# Craigslist Rideshare?



## TheUndeadPhoenix

I was wondering something. Does that shit actually work? Has anybody tired it? I just posted for a ride on the 18th, so anybody who wants to know, yes, I am leaving on the 18th to NYC.


----------



## Jawline

It works real well. I usually make a post every time i get into a town if im trying to meet up with people in a town or wanna get somewhere fast. Youll sometimes even meet people who take a regular route you can hit up any time youre in the area


----------



## Avering

Never tried it but probably will once I begin traveling. Seems safe, a nice accompaniment/alternative to hitchhiking.


----------



## DisgustinDustin

It works well.. Especially on the west coast. Or maybe northeast idk


----------



## DisgustinDustin

** take a pic of the tag and car and possible and send it to some one who cares.. Also, remember.. Ppl are gonna be just as sketched by you as you are them..


----------



## TheUndeadPhoenix

DisgustinDustin said:


> ** take a pic of the tag and car and possible and send it to some one who cares.. Also, remember.. Ppl are gonna be just as sketched by you as you are them..


This is true lol. I have a cell, but not a fuckin camera on it. I'll just text the plate


----------



## 1544c

i was attempting to get our of LA and i contacted three different people going my way, all of them flaked out.
"hey i need a ride out of LA"
"yeah i can give you a ride FOR SURE dude, i'll call you when i'm heading your way. i'll pick you up FOR SURE!!"
several hours go by and no one ever calls me and no one ever picks up the phone when i try to call.
i finally got a ride from some dude that ended up trying to sell me a swiss bank account to turn my money into gold...


----------



## Sonny

Be careful and dont rely on it 100% I had a guy taking me out of NY tonight and he just told me I never contacted him so he gave away my seat.


----------



## Deleted member 20

i have been using rideshare among other cl sections for years for all parts of my life buying,selling,free shit, jobs, apartments & I am on cl every day for a few hours posting & searching when i can where ever i am(first thing once i roll into an area). The trick to craigslist is communicating promptly,honestly & efficiently(cell phone is best but having it link to an email helps since every now & then myself or others will screw up a digit in the phone #). I gave a kid a ride to nyc from boston about tens years ago supposebly forgas/toll contribution only to get to nyc for him to say he was broke. Asshole move since we would have gave him a ride with or without the contribution, but if he was honest everyone could have left the interaction with a good feeling. We were driving to Panama city beach Fla & were low on funds too & went out of way to pick & drop him.


----------



## JonnyDrainpipe

I haven't posted looking for a ride, but have used it many times to get somewhere that is posted which is (I feel) more reliable. Haven't had a problem, met a lot of cool people.
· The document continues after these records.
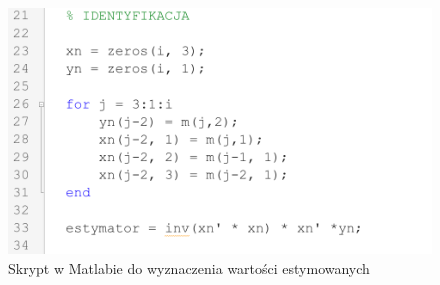 \documentclass[12pt]{article}
\begin{document}
\begin{figure}[H]
    \centering
    \includegraphics[scale=0.4]{identyfikacja_skrypt.png}
    \caption{Skrypt w Matlabie do wyznaczenia wartości estymowanych}
    \label{identyfikacja_skrypt}
\end{figure}
\end{document}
Can be hit or miss though...


----------



## ScumYum

I got all the way up to NYC from Charlotte, NC for free with rideshare. I just posted that me and my friend were stuck and we needed to get the fuck out of dodge. Got a ride to Baltimore the day after I posted it, got dropped off in the hood and stayed in Baltimore for two days and did it again, the second ride took us all the way there. Definitely recommend cl rideshare.


----------